Investors are increasingly focused on impact reporting as an important mechanism not only for issuers to be accountable (on a ‘soft’-basis) on the achieved environmentally sustainable impact, but also as a metric to measure their own investment performance from a sustainability perspective.
The market has looked towards having a harmonised framework for impact reporting to facilitate issuers in the reporting process and also for investors to understand and compare the impact reports easily. The ICMA has developed a harmonised framework for impact reporting for the renewable energy and energy efficiency sectors.
The Green Bond Principles recommend that issuers use external assurance to confirm their alignment as set out above. Such assurance might include:
There is no single or universal standard to establish green credentials, in part because the potential scope and areas in improving environmental and social impact are quite vast and varied. Further new technologies and improvements are continuously developing. Neither is there a single authoritative body to provide a stamp of approval.
In light of this, issuers have procured various third parties to provide verifications or certifications on green credentials. They include Centre of International Climate and Environmental Research Oslo (CICERO), Vigeo, Climate Bond Initiative and Leadership in Energy and Environmental Design. These are neither exclusive nor exhaustive.
Rating agencies have also been working on developing a framework for assessing how ‘green’ a project is. S&P Global Ratings has recently launched its Green Evaluation which assesses this on project(s) specific basis and on instruction (this evaluation will not automatically continue during the life of the project(s), unlike credit rating evaluations).A number of stock exchanges (including the London Stock Exchange and the Luxembourg Stock Exchange) have also set up green exchanges, with their own eligibility criteria. Most tend to require a third party review or ‘green’ assurance in some form.
However, as environment and social improvements can take so many guises, there will continue to be scope for issuers to shape the approach and targets (provided there is transparency and disclosure at the outset) and for investors to support this (provided they receive information on progress and development).
The green bond market continues to develop and as it matures, further harmonisation in impacting reporting for other sectors are expected to occur. Issuers would continue to be sensitive to its reporting obligations, costs and any assessments and/or audits whereas investors would continue to review from yield, liquidity and benchmarking perspectives. As part of this growth, green bond indices (including those administered by MSCI, Barclays, Standard & Poor's, Bank of America Merrill Lynch and Solactive) have been launched to aid in benchmarking and liquidity. It is interesting to note that each of the indices have a slightly different criteria for inclusion on its index (be it issuer eligibility criteria, reliance on third party assessment, self-labelling, etc.) and this may facilitate or form part of an investor's investment criteria.
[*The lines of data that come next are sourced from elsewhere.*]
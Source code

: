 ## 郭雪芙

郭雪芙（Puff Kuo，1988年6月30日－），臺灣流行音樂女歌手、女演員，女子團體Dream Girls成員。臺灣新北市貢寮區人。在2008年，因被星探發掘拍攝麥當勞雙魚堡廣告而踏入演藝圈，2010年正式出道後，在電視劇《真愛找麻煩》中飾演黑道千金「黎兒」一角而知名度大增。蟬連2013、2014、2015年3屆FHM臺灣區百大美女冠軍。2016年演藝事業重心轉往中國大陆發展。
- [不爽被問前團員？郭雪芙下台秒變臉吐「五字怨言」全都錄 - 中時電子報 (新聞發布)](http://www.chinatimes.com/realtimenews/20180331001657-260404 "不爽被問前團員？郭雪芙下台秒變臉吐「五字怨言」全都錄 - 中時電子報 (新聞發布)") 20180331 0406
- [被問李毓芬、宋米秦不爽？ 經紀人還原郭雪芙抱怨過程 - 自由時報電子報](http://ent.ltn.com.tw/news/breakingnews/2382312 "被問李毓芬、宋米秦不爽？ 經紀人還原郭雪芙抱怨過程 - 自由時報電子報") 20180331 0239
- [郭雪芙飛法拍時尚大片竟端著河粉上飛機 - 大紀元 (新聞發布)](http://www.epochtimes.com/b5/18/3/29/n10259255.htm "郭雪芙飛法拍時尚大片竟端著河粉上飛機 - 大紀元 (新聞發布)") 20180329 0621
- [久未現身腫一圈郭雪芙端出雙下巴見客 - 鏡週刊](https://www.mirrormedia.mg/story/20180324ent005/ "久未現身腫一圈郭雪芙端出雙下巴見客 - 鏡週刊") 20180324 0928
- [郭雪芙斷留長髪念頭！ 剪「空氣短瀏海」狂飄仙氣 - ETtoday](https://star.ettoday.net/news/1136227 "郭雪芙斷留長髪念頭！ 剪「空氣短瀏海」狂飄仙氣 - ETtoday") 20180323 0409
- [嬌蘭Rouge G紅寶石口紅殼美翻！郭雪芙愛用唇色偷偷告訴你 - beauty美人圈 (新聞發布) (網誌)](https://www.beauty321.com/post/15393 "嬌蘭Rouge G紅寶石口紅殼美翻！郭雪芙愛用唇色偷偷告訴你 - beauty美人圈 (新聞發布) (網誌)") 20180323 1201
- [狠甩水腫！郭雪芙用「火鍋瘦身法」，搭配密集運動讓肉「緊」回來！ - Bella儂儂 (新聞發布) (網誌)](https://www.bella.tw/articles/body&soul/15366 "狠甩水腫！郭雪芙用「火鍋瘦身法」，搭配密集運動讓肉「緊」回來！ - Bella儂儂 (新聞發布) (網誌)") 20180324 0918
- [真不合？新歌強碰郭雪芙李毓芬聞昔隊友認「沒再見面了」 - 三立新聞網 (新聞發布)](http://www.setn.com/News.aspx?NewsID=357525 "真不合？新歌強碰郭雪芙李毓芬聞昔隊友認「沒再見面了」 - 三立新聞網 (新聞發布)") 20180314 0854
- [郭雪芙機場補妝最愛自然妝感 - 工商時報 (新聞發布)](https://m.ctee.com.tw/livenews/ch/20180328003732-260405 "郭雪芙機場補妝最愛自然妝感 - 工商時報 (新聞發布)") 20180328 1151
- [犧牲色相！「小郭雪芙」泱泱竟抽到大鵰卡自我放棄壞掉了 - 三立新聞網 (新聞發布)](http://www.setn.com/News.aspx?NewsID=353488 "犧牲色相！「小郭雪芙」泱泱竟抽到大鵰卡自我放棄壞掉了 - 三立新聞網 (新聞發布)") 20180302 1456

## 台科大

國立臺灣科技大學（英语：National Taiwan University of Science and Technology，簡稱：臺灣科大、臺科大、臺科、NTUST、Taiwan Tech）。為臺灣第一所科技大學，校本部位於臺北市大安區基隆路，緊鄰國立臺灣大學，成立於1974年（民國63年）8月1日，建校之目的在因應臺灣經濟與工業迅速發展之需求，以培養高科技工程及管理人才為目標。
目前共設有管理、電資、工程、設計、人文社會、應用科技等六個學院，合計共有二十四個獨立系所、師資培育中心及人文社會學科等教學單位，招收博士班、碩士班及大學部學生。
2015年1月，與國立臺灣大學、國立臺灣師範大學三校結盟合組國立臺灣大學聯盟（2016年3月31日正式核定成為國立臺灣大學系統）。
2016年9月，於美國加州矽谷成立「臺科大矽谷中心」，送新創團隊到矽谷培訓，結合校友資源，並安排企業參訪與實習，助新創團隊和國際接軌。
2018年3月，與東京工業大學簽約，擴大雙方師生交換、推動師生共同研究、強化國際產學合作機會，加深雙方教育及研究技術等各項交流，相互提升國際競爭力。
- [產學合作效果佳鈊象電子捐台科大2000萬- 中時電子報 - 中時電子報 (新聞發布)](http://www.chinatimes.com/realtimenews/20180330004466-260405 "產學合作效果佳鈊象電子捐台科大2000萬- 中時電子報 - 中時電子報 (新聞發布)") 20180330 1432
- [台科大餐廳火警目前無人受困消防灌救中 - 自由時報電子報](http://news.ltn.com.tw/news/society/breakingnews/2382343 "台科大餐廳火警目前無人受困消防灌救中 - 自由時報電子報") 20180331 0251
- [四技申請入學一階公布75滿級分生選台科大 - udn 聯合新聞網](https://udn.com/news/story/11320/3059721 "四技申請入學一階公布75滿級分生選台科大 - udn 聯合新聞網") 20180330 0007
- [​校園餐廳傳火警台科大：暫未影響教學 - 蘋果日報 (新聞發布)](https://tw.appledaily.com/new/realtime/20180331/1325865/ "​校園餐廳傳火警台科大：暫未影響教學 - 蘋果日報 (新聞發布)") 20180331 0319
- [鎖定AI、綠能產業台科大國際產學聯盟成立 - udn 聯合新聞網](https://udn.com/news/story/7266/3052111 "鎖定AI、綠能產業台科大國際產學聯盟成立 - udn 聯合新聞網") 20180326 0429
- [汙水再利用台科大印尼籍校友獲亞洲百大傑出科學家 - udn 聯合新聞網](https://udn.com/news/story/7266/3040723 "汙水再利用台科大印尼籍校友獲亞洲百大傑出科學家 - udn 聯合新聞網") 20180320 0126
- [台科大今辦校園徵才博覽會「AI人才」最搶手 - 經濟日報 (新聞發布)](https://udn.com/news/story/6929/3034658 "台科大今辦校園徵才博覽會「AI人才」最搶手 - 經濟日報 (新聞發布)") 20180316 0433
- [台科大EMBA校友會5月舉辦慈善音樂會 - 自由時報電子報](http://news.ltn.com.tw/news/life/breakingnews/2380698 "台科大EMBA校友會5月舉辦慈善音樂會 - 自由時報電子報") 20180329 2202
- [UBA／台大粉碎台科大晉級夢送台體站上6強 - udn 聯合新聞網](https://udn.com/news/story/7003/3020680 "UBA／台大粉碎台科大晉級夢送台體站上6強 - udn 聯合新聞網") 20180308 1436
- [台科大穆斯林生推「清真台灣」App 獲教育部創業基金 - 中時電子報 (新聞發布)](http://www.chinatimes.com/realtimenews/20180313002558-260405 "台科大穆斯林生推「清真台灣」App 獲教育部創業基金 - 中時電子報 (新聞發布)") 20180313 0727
Green bonds are a natural source of financing for issuers who have a financing or refinancing requirement for a green project. There does not currently appear to be a premium for green bonds compared to non-green bonds of the same issuer. Further, issuers who would use the proceeds to finance projects towards its environmentally and socially responsible programmes (for example, to reduce the carbon footprint or waste from its ordinary business activities) could also tap the market and further signal its commitment to its cause. Green bonds can be attractive to issuers and investors alike with the right balance on the green and commercial aspects.
The specific structure for a green bond can be determined based on the circumstances of the issuer and the applicable green projects.